RECORDS SUPPLIED Start Marker

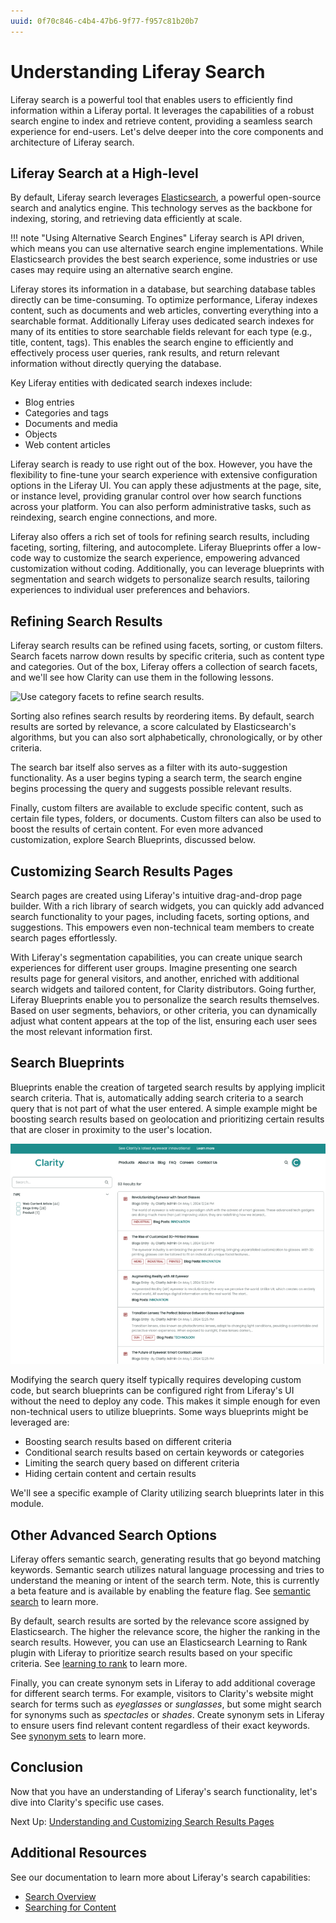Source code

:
 ```yaml
---
uuid: 0f70c846-c4b4-47b6-9f77-f957c81b20b7
---
```

# Understanding Liferay Search

Liferay search is a powerful tool that enables users to efficiently find information within a Liferay portal. It leverages the capabilities of a robust search engine to index and retrieve content, providing a seamless search experience for end-users. Let's delve deeper into the core components and architecture of Liferay search.

<!--TASK: Add diagram(s) to this article.-->

## Liferay Search at a High-level

By default, Liferay search leverages [Elasticsearch](https://www.elastic.co/elasticsearch), a powerful open-source search and analytics engine. This technology serves as the backbone for indexing, storing, and retrieving data efficiently at scale.

!!! note "Using Alternative Search Engines"
  Liferay search is API driven, which means you can use alternative search engine implementations. While Elasticsearch provides the best search experience, some industries or use cases may require using an alternative search engine.

Liferay stores its information in a database, but searching database tables directly can be time-consuming. To optimize performance, Liferay indexes content, such as documents and web articles, converting everything into a searchable format. Additionally Liferay uses dedicated search indexes for many of its entities to store searchable fields relevant for each type (e.g., title, content, tags). This enables the search engine to efficiently and effectively process user queries, rank results, and return relevant information without directly querying the database.

Key Liferay entities with dedicated search indexes include:

* Blog entries
* Categories and tags
* Documents and media
* Objects
* Web content articles

Liferay search is ready to use right out of the box. However, you have the flexibility to fine-tune your search experience with extensive configuration options in the Liferay UI. You can apply these adjustments at the page, site, or instance level, providing granular control over how search functions across your platform. You can also perform administrative tasks, such as reindexing, search engine connections, and more.

Liferay also offers a rich set of tools for refining search results, including faceting, sorting, filtering, and autocomplete. Liferay Blueprints offer a low-code way to customize the search experience, empowering advanced customization without coding. Additionally, you can leverage blueprints with segmentation and search widgets to personalize search results, tailoring experiences to individual user preferences and behaviors.

## Refining Search Results

Liferay search results can be refined using facets, sorting, or custom filters. Search facets narrow down results by specific criteria, such as content type and categories. Out of the box, Liferay offers a collection of search facets, and we'll see how Clarity can use them in the following lessons.

![Use category facets to refine search results.](./understanding-liferay-search/images/02.png)

Sorting also refines search results by reordering items. By default, search results are sorted by relevance, a score calculated by Elasticsearch's algorithms, but you can also sort alphabetically, chronologically, or by other criteria.

The search bar itself also serves as a filter with its auto-suggestion functionality. As a user begins typing a search term, the search engine begins processing the query and suggests possible relevant results.

Finally, custom filters are available to exclude specific content, such as certain file types, folders, or documents. Custom filters can also be used to boost the results of certain content. For even more advanced customization, explore Search Blueprints, discussed below.

## Customizing Search Results Pages

Search pages are created using Liferay's intuitive drag-and-drop page builder. With a rich library of search widgets,  you can quickly add advanced search functionality to your pages, including facets, sorting options, and suggestions. This empowers even non-technical team members to create search pages effortlessly.

<!--TASK: Add Img-->

With Liferay's segmentation capabilities, you can create unique search experiences for different user groups. Imagine presenting one search results page for general visitors, and another, enriched with additional search widgets and tailored content, for Clarity distributors. Going further, Liferay Blueprints enable you to personalize the search results themselves. Based on user segments, behaviors, or other criteria, you can dynamically adjust what content appears at the top of the list, ensuring each user sees the most relevant information first.

## Search Blueprints

Blueprints enable the creation of targeted search results by applying implicit search criteria. That is, automatically adding search criteria to a search query that is not part of what the user entered. A simple example might be boosting search results based on geolocation and prioritizing certain results that are closer in proximity to the user's location.

![Use blueprints to boost the results based on proximity.](./understanding-liferay-search/images/03.png)

Modifying the search query itself typically requires developing custom code, but search blueprints can be configured right from Liferay's UI without the need to deploy any code. This makes it simple enough for even non-technical users to utilize blueprints. Some ways blueprints might be leveraged are:

* Boosting search results based on different criteria
* Conditional search results based on certain keywords or categories
* Limiting the search query based on different criteria
* Hiding certain content and certain results

We'll see a specific example of Clarity utilizing search blueprints later in this module.

## Other Advanced Search Options

Liferay offers semantic search, generating results that go beyond matching keywords. Semantic search utilizes natural language processing and tries to understand the meaning or intent of the search term. Note, this is currently a beta feature and is available by enabling the feature flag. See [semantic search](https://learn.liferay.com/web/guest/w/dxp/using-search/liferay-enterprise-search/search-experiences/semantic-search) to learn more.

By default, search results are sorted by the relevance score assigned by Elasticsearch. The higher the relevance score, the higher the ranking in the search results. However, you can use an Elasticsearch Learning to Rank plugin with Liferay to prioritize search results based on your specific criteria. See [learning to rank](https://learn.liferay.com/w/dxp/using-search/liferay-enterprise-search/learning-to-rank) to learn more.

Finally, you can create synonym sets in Liferay to add additional coverage for different search terms. For example, visitors to Clarity's website might search for terms such as *eyeglasses* or *sunglasses*, but some might search for synonyms such as *spectacles* or *shades*. Create synonym sets in Liferay to ensure users find relevant content regardless of their exact keywords. See [synonym sets](https://learn.liferay.com/w/dxp/using-search/search-administration-and-tuning/synonym-sets) to learn more.

## Conclusion

Now that you have an understanding of Liferay's search functionality, let's dive into Clarity's specific use cases.

Next Up: [Understanding and Customizing Search Results Pages](./understanding-and-customizing-search-results-pages.md)

## Additional Resources

See our documentation to learn more about Liferay's search capabilities:

* [Search Overview](https://learn.liferay.com/w/dxp/using-search/getting-started/search-overview)
* [Searching for Content](https://learn.liferay.com/w/dxp/using-search/getting-started/searching-for-content)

RECORDS SUPPLIED End Marker

▶ **WHAT THE TASK ASKS**
The lines from the start of the records above through the line that holds "# Understanding Liferay Search" are to be copied exactly, both ends included, and no pictures are to be copied.

▶ **YOUR RESPONSE**
Source code

:
 ```yaml
---
uuid: 0f70c846-c4b4-47b6-9f77-f957c81b20b7
---
```

# Understanding Liferay Search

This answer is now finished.